Ni droite ni gauche mais le pire des deux ensemble, fidèles au plus dangereux style manipulateur des groupuscules quand vous avez renoncé à l’utopie généreuse qu’ils prétendaient servir, plus que « récupérés », portant votre crachat de renégat en sautoir, vous êtes la légion du déshonneur, les décorés de la volte-face ; et, de plus, vous prétendez donner des leçons de permanence dans la souplesse ! (…) Le monstre, l’ennemi dont je vais tracer ici l’affreux portrait, Protée aux cent visages, se caractérise par la seule énergie de son retournement, voulu et proclamé.
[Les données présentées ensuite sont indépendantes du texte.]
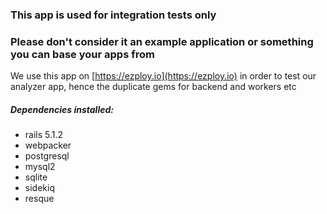 ### This app is used for integration tests only
### Please don't consider it an example application or something you can base your apps from

We use this app on [https://ezploy.io](https://ezploy.io) in order to test our analyzer app,
hence the duplicate gems for backend and workers etc

##### Dependencies installed:
- rails 5.1.2
- webpacker
- postgresql
- mysql2
- sqlite
- sidekiq
- resque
Il a le nez de Glucksmann, le cigare de July, les lunettes rondes de Coluche, le bronzage de Lang, les cheveux longs de Bizot, la moustache de Debray, la chemise ouverte de BHL et la voix de Kouchner. C’est le néo-philistin fier de l’être, et qui pourtant semonce et sermonne les autres.
Son nom en politique est Consensus ; sous la gauche, il s’est chargé d’effacer le pôle contestataire et toute différence entre idéologies. Non en les critiquant toutes, mais en les assemblant bout à bout. Par ce livre, je vous extirpe de ma vie et je rends le printemps d’il y a dix-huit ans à son éternelle jeunesse. »
Ceux qui sont passés du Col Mao au Rotary, 1986, Guy Hocquenghem.